Die derzeit geringen Prozentunterschiede lassen vermuten, daß in der ersten Runde die Kandidaten des sog. Post-Solidarnosc-Lagers weniger gegen Kwasniewski, der ohnehin als Sieger festzustehen scheint, sondern vor allem untereinander kämpfen werden. Unklar ist, wie sich im 2. Wahlgang die Wählerstimmen verteilen. Von einigen Beobachtern wird behauptet, daß Kwasniewski lediglich 1/4 der Wähler binden kann, was ihm einen sicheren Sieg in der ersten, aber eine sichere Niederlage in der 2. Runde bescheren würde. Allerdings berücksichtigt diese Interpretation nicht die Antipathien, die jeder Kandidat auf sich zieht bzw. den Prozentsatz der Wähler, der in Umfragen erklärt, niemals für den jeweiligen Politiker zu stimmen:

  • Die meisten Antipathien, nämlich ca. 50 %, hat Walesa.
  • Nur 26 % geben an, niemals für Kwasniewski zu stimmen.

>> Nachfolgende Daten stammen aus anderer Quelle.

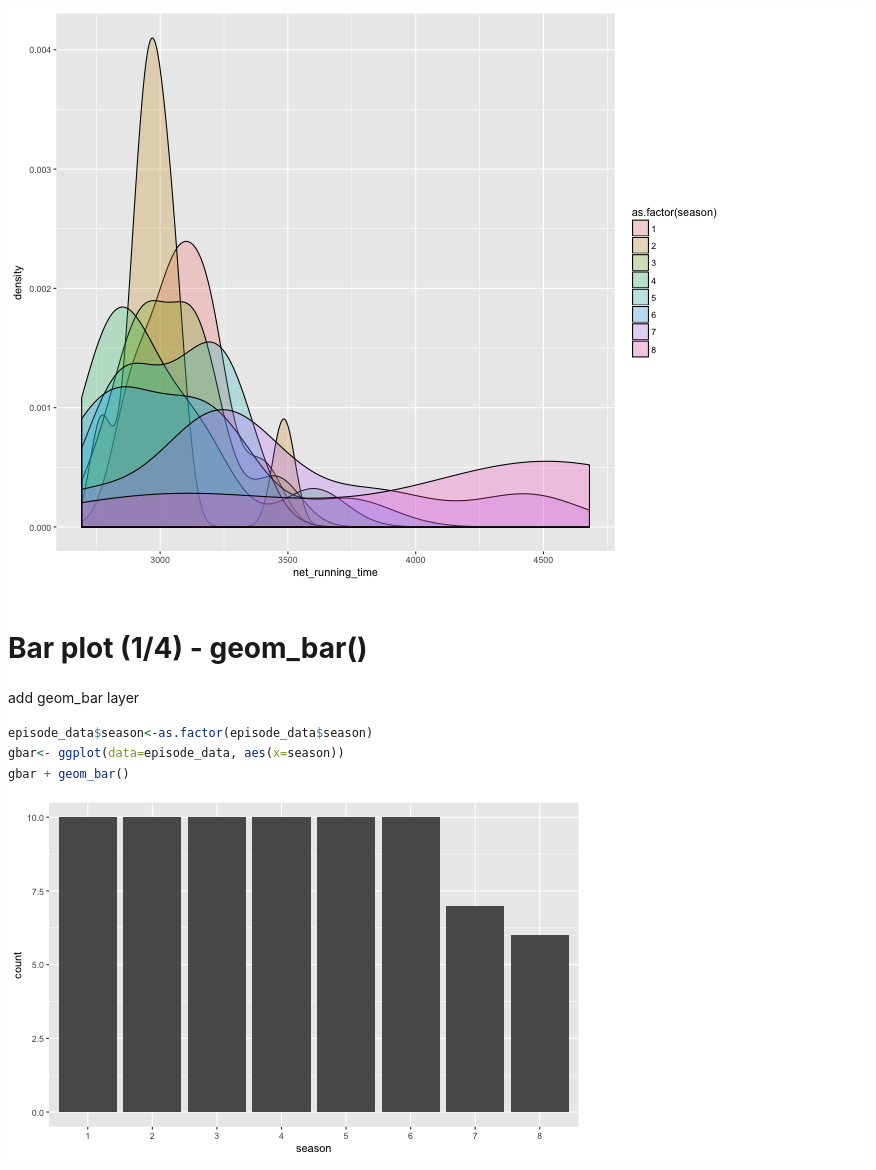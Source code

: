 ![plot of chunk unnamed-chunk-35](PlotInR-figure/unnamed-chunk-35-1.png)

Bar plot (1/4) - geom_bar()
========================================================
add geom_bar layer


```r
episode_data$season<-as.factor(episode_data$season)
gbar<- ggplot(data=episode_data, aes(x=season))
gbar + geom_bar() 
```

![plot of chunk unnamed-chunk-36](PlotInR-figure/unnamed-chunk-36-1.png)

Wenn also Kwasniewski in der 2. Runde Walesa begegnen sollte, so würde dies sicherlich vom amtierenden Präsidenten und ehemaligen Solidarnosc-Chef als Krieg der ''Volksrepublik Polen'' gegen die ''Solidarnosc'' stilisiert. Allerdings ist unklar, ob dann die Unterstützung der gesamten Rechten, der Kirche und der Solidarnosc die starke Unzufriedenheit großer Teile der Bevölkerung mit der Amtsführung Walesas ausgleichen könnte. Andererseits können sich viele Polen keinen früheren Vertreter des alten Systems als Präsidenten vorstellen, vor allem nicht zusammen mit einer postkommunistischen Regierung.

Keine schlechten Chancen in einer Konfrontation mit Kwasniewski hätte Prof. Zielinsky, dessen Antipathie-Faktor lediglich 5 % ausmacht, und dessen geringe politische Konturen eine stärkere Anziehung unentschlossener Wähler ermöglichen würde. Die Chancen Kurons wären in diesem Sinne schon geringer, da er als Parteikandidat gilt, sein Antipathie-Indikator mit 25 % dem Kwasniewskis nahe kommt. Aus ähnlichen Gründen wie bei Zielinsky könnte auch Frau Hanna Gronkiewicz-Waltz eine gefährliche Konkurrentin für Kwasniewski sein, die zusätzlich noch mit der Unterstützung der Kirche, der Solidarnosc, der Rechten und evtl. sogar Walesas rechnen könnte.